4. Equation of Perpendicular Bisector

We consider two fixed points $\mathrm{A}\left(\mathrm{z} _{1}\right)$ & $\mathrm{B}\left(\mathrm{z} _{2}\right)$ and variable point $\mathrm{P}(\mathrm{z})$ moving such that $\mathrm{AP}=\mathrm{BP}$

i.e. $\left|z-z _{1}\right|=\left|z-z _{2}\right|…….(5)$

From Geometry, it is obvious that $\mathrm{P}$ lies on the perpendicular bisector of the segment $\mathrm{AB}$.
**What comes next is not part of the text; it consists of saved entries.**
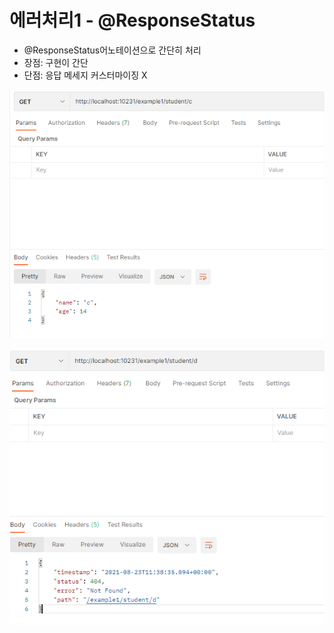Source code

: # 에러처리1 - @ResponseStatus
* @ResponseStatus어노테이션으로 간단히 처리
* 장점: 구현이 간단
* 단점: 응답 메세지 커스터마이징 X

![](docs/example1_success.png)

![](docs/example1_error.png)

<br>
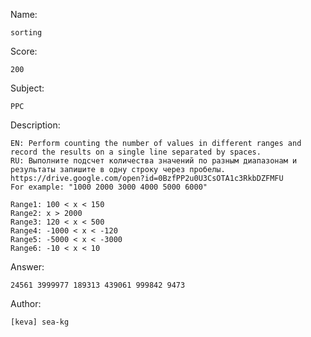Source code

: Name:

	sorting

Score:

	200

Subject:
	
	PPC

Description:

	EN: Perform counting the number of values in different ranges and record the results on a single line separated by spaces.
	RU: Выполните подсчет количества значений по разным диапазонам и результаты запишите в одну строку через пробелы.
	https://drive.google.com/open?id=0BzfPP2u0U3CsOTA1c3RkbDZFMFU
	For example: "1000 2000 3000 4000 5000 6000"

	Range1: 100 < x < 150 
	Range2: x > 2000
	Range3: 120 < x < 500
	Range4: -1000 < x < -120
	Range5: -5000 < x < -3000
	Range6: -10 < x < 10

Answer:

	24561 3999977 189313 439061 999842 9473

Author:

	[keva] sea-kg
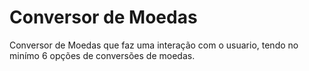 # Conversor de Moedas

Conversor de Moedas que faz uma interação com o usuario, tendo no minímo 6 opções de conversões de moedas.


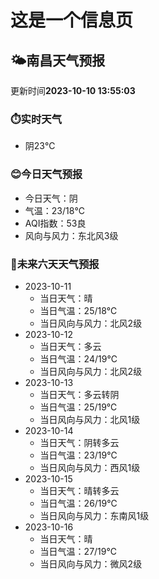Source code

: # 这是一个信息页 
## 🌤️**南昌**天气预报
更新时间**2023-10-10 13:55:03**
### ⏱️实时天气
- 阴23℃
### 😊今日天气预报
- 今日天气：阴
- 气温：23/18℃
- AQI指数：53良
- 风向与风力：东北风3级
### 🤩未来六天天气预报
- 2023-10-11
  - 当日天气：晴
  - 当日气温：25/18℃
  - 当日风向与风力：北风2级
- 2023-10-12
  - 当日天气：多云
  - 当日气温：24/19℃
  - 当日风向与风力：北风2级
- 2023-10-13
  - 当日天气：多云转阴
  - 当日气温：25/19℃
  - 当日风向与风力：北风1级
- 2023-10-14
  - 当日天气：阴转多云
  - 当日气温：23/19℃
  - 当日风向与风力：西风1级
- 2023-10-15
  - 当日天气：晴转多云
  - 当日气温：26/19℃
  - 当日风向与风力：东南风1级
- 2023-10-16
  - 当日天气：晴
  - 当日气温：27/19℃
  - 当日风向与风力：微风2级

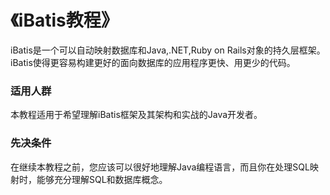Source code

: 《iBatis教程》
==============
 
iBatis是一个可以自动映射数据库和Java,.NET,Ruby on Rails对象的持久层框架。iBatis使得更容易构建更好的面向数据库的应用程序更快、用更少的代码。

### 适用人群 ###
本教程适用于希望理解iBatis框架及其架构和实战的Java开发者。
   

### 先决条件 ###
在继续本教程之前，您应该可以很好地理解Java编程语言，而且你在处理SQL映射时，能够充分理解SQL和数据库概念。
$\therefore \quad$ Equaiton (5) is the equation of perpendicular bisector of the segment joining $\mathrm{A}\left(\mathrm{z} _{1}\right) \& \mathrm{~B}\left(\mathrm{z} _{2}\right)$.
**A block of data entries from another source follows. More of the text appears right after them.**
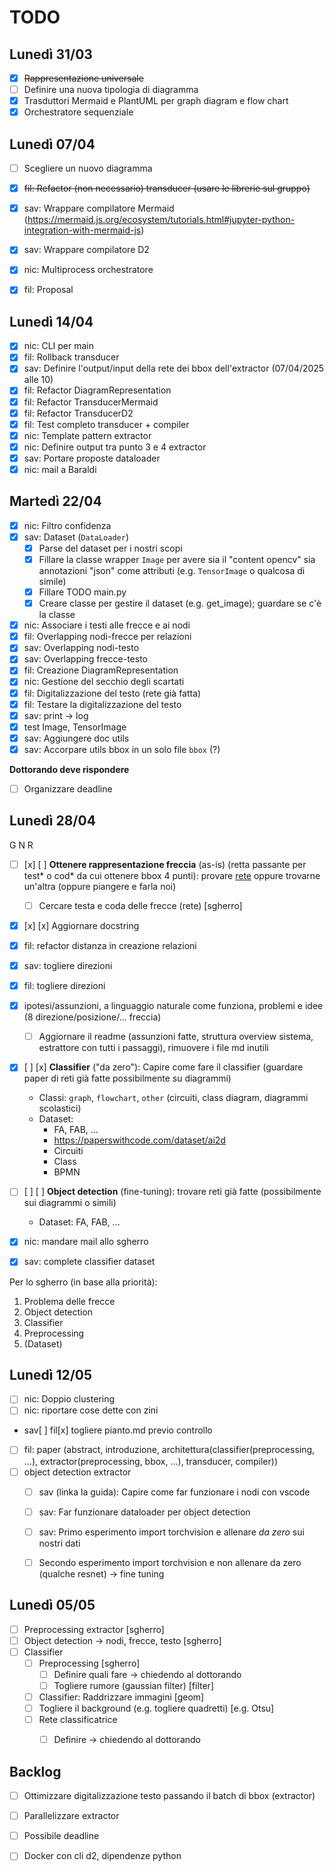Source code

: # TODO

## Lunedì 31/03

- [x] ~~Rappresentazione universale~~
- [ ] Definire una nuova tipologia di diagramma
- [x] Trasduttori Mermaid e PlantUML per graph diagram e flow chart
- [x] Orchestratore sequenziale

## Lunedì 07/04

- [ ] Scegliere un nuovo diagramma
- [x] ~~fil: Refactor (non necessario) transducer (usare le librerie sul gruppo)~~
- [x] sav: Wrappare compilatore Mermaid (https://mermaid.js.org/ecosystem/tutorials.html#jupyter-python-integration-with-mermaid-js)
- [x] sav: Wrappare compilatore D2
- [x] nic: Multiprocess orchestratore
- [x] fil: Proposal


## Lunedì 14/04

- [x] nic: CLI per main
- [x] fil: Rollback transducer
- [x] sav: Definire l'output/input della rete dei bbox dell'extractor (07/04/2025 alle 10)
- [x] fil: Refactor DiagramRepresentation
- [x] fil: Refactor TransducerMermaid
- [x] fil: Refactor TransducerD2
- [x] fil: Test completo transducer + compiler
- [x] nic: Template pattern extractor
- [x] nic: Definire output tra punto 3 e 4 extractor
- [x] sav: Portare proposte dataloader
- [x] nic: mail a Baraldi

## Martedì 22/04

- [x] nic: Filtro confidenza
- [x] sav: Dataset (`DataLoader`)
  - [x] Parse del dataset per i nostri scopi
  - [x] Fillare la classe wrapper `Image` per avere sia il "content opencv" sia annotazioni "json" come attributi (e.g. `TensorImage` o qualcosa di simile)
  - [x] Fillare TODO main.py
  - [x] Creare classe per gestire il dataset (e.g. get_image); guardare se c'è la classe
- [x] nic: Associare i testi alle frecce e ai nodi
- [x] fil: Overlapping nodi-frecce per relazioni
- [x] sav: Overlapping nodi-testo
- [x] sav: Overlapping frecce-testo
- [x] fil: Creazione DiagramRepresentation
- [x] nic: Gestione del secchio degli scartati
- [x] fil: Digitalizzazione del testo (rete già fatta)
- [x] fil: Testare la digitalizzazione del testo
- [x] sav: print -> log
- [x] test Image, TensorImage
- [x] sav: Aggiungere doc utils
- [x] sav: Accorpare utils bbox in un solo file `bbox` (?)

**Dottorando deve rispondere**

- [ ] Organizzare deadline

## Lunedì 28/04


   G   N   R
- [ ] [x] [ ] **Ottenere rappresentazione freccia** (as-is) (retta passante per test* o cod* da cui ottenere bbox 4 punti): provare [rete](https://link.springer.com/article/10.1007/s10032-020-00361-1) oppure trovarne un'altra (oppure piangere e farla noi)
  - [ ] Cercare testa e coda delle frecce (rete) [sgherro]
- [x] [x] [x] Aggiornare docstring
- [x] fil: refactor distanza in creazione relazioni
- [x] sav: togliere direzioni
- [x] fil: togliere direzioni
- [x] ipotesi/assunzioni, a linguaggio naturale come funziona, problemi e idee (8 direzione/posizione/... freccia)
  - [ ] Aggiornare il readme (assunzioni fatte, struttura overview sistema, estrattore con tutti i passaggi), rimuovere i file md inutili
- [x] [ ] [x] **Classifier** ("da zero"): Capire come fare il classifier (guardare paper di reti già fatte possibilmente su diagrammi)
  - Classi: `graph`, `flowchart`, `other` (circuiti, class diagram, diagrammi scolastici)
  - Dataset:
    - FA, FAB, ...
    - https://paperswithcode.com/dataset/ai2d
    - Circuiti
    - Class
    - BPMN
- [ ] [ ] [ ] **Object detection** (fine-tuning): trovare reti già fatte (possibilmente sui diagrammi o simili)
  - Dataset: FA, FAB, ...
- [x] nic: mandare mail allo sgherro
- [x] sav: complete classifier dataset


Per lo sgherro (in base alla priorità):

1. Problema delle frecce
2. Object detection
3. Classifier
4. Preprocessing
5. (Dataset)


## Lunedì 12/05

- [ ] nic: Doppio clustering
- [ ] nic: riportare cose dette con zini
- sav[ ] fil[x] togliere pianto.md previo controllo
- [ ] fil: paper (abstract, introduzione, architettura(classifier(preprocessing, ...), extractor(preprocessing, bbox, ...), transducer, compiler))
- [ ] object detection extractor
  - [ ] sav (linka la guida): Capire come far funzionare i nodi con vscode
  - [ ] sav: Far funzionare dataloader per object detection
  - [ ] sav: Primo esperimento import torchvision e allenare _da zero_ sui nostri dati
  - [ ] Secondo esperimento import torchvision e non allenare da zero (qualche resnet) -> fine tuning












## Lunedì 05/05

- [ ] Preprocessing extractor [sgherro]
- [ ] Object detection -> nodi, frecce, testo [sgherro]
- [ ] Classifier
  - [ ] Preprocessing [sgherro]
    - [ ] Definire quali fare -> chiedendo al dottorando
    - [ ] Togliere rumore (gaussian filter) [filter]
  - [ ] Classifier: Raddrizzare immagini [geom]
  - [ ] Togliere il background (e.g. togliere quadretti) [e.g. Otsu]
  - [ ] Rete classificatrice
    - [ ] Definire -> chiedendo al dottorando



## Backlog

- [ ] Ottimizzare digitalizzazione testo passando il batch di bbox (extractor)
- [ ] Parallelizzare extractor
- [ ] Possibile deadline
- [ ] Docker con cli d2, dipendenze python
5. Another form of perpendicular bisector

$\left|z-z _{1}\right|=\left|z-z _{2}\right| \Rightarrow\left|z-z _{1}\right|^{2}=\left|z-z _{2}\right|^{2} \Rightarrow\left(z-z _{1}\right)\left(\bar{z}-\overline{z _{1}}\right)=\left(z-z _{2}\right)\left(\bar{z}-\overline{z _{2}}\right)$

• If $\mathrm{A}\left(\mathrm{z} _{1}\right)$ and $\mathrm{B}\left(\mathrm{z} _{2}\right)$ are two fixed points and $\mathrm{P}$ is a variable moving on the line segment $\mathrm{AB}$ then $\mathrm{AP}+\mathrm{BP}=\mathrm{AB}$

i.e. $\left|z-z _{1}\right|+\left|z-z _{2}\right|=\left|z _{1}-z _{2}\right|………(6)$

$\therefore \quad$ above equation represents the line segment $\mathrm{AB}$

i.e. $\quad\left|z-z _{1}\right|-\left|z-z _{2}\right|=\left|z _{1}-z _{1}\right|……….(7)$

i.e. $\left|z-z _{1}\right|-\left|z-z _{2}\right|=-\left|z _{1}-z _{1}\right|………..(8)$

From equation (7) & (8), it is clear that $p$ is lying on the line passing through $A \& B$ but not lying on the segment $\mathrm{AB}$.

If $z _{1}$ and $z _{2}$ are two unequal complex numbers represented by points $P$ and $Q$,

then $\frac{z _{1}-z _{2}}{\bar{z} _{1}-\bar{z} _{2}}$ is called the complex slope of the line joining $z _{1} \& z _{2}$.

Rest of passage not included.